Lew shook her head and said, “Later, okay? We’re blind and disoriented, with another million-ton spacecraft barreling toward us. I need that sextant, and you need to get Remnant online.”
Tyler was out of his seat and heading toward the main passageway. “I’ll be in the core. Let me know if you have any luck.”
“You, too,” she said, and watched him disappear around the corner. Turning back to her console, she removed a panel by her right knee and carefully removed a small, red-lit component. It was no larger than a cough drop, but it played hell with Remnant.
Lew didn’t really hate the computer. As far as a protocol went, Remnant wasn’t that bad. What Tyler Harris had done to her was criminal—that sexy voice and personality thing. The false radar data had been necessary.

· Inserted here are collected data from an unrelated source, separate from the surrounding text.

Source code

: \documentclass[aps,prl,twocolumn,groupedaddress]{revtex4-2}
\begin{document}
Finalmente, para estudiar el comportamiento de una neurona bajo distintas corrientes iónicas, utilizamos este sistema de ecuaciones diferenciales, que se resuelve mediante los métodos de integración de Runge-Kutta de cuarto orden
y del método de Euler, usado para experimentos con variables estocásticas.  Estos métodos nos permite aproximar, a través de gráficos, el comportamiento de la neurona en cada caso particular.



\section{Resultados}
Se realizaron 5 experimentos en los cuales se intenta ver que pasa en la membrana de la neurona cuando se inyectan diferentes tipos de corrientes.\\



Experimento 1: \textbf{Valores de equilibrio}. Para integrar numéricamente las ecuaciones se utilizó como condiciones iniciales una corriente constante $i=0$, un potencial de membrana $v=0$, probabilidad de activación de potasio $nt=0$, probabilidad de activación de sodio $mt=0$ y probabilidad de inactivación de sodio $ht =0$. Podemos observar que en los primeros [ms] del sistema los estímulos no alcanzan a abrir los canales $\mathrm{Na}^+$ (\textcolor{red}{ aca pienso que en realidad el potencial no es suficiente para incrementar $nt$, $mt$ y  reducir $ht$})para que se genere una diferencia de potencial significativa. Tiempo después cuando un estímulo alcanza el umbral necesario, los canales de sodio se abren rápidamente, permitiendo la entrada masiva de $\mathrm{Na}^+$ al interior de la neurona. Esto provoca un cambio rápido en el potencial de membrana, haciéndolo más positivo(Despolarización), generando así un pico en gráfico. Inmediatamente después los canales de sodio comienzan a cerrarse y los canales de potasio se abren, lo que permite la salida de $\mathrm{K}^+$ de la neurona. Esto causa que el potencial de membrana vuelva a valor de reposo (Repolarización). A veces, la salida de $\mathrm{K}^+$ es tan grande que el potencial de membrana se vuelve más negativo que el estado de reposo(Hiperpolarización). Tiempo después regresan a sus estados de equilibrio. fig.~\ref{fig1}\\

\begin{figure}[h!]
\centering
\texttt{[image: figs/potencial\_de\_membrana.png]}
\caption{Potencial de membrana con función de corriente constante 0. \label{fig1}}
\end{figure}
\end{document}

Remnant was now adrift and unguided; Lew sat at her console and ran a cursory scan for anomalies in their immediate area and found nothing. Subterfuge wasn’t her strong point, but she’d known that the protocol needed to be shut down prior to arrival at the target bird. She’d wanted to do it sooner, and the anticipation had grown with every conflicting opinion between them. If Cardiff was where it was supposed to be in four hours, she’d feel a lot better about the mission. And with luck, they might just make it home alive.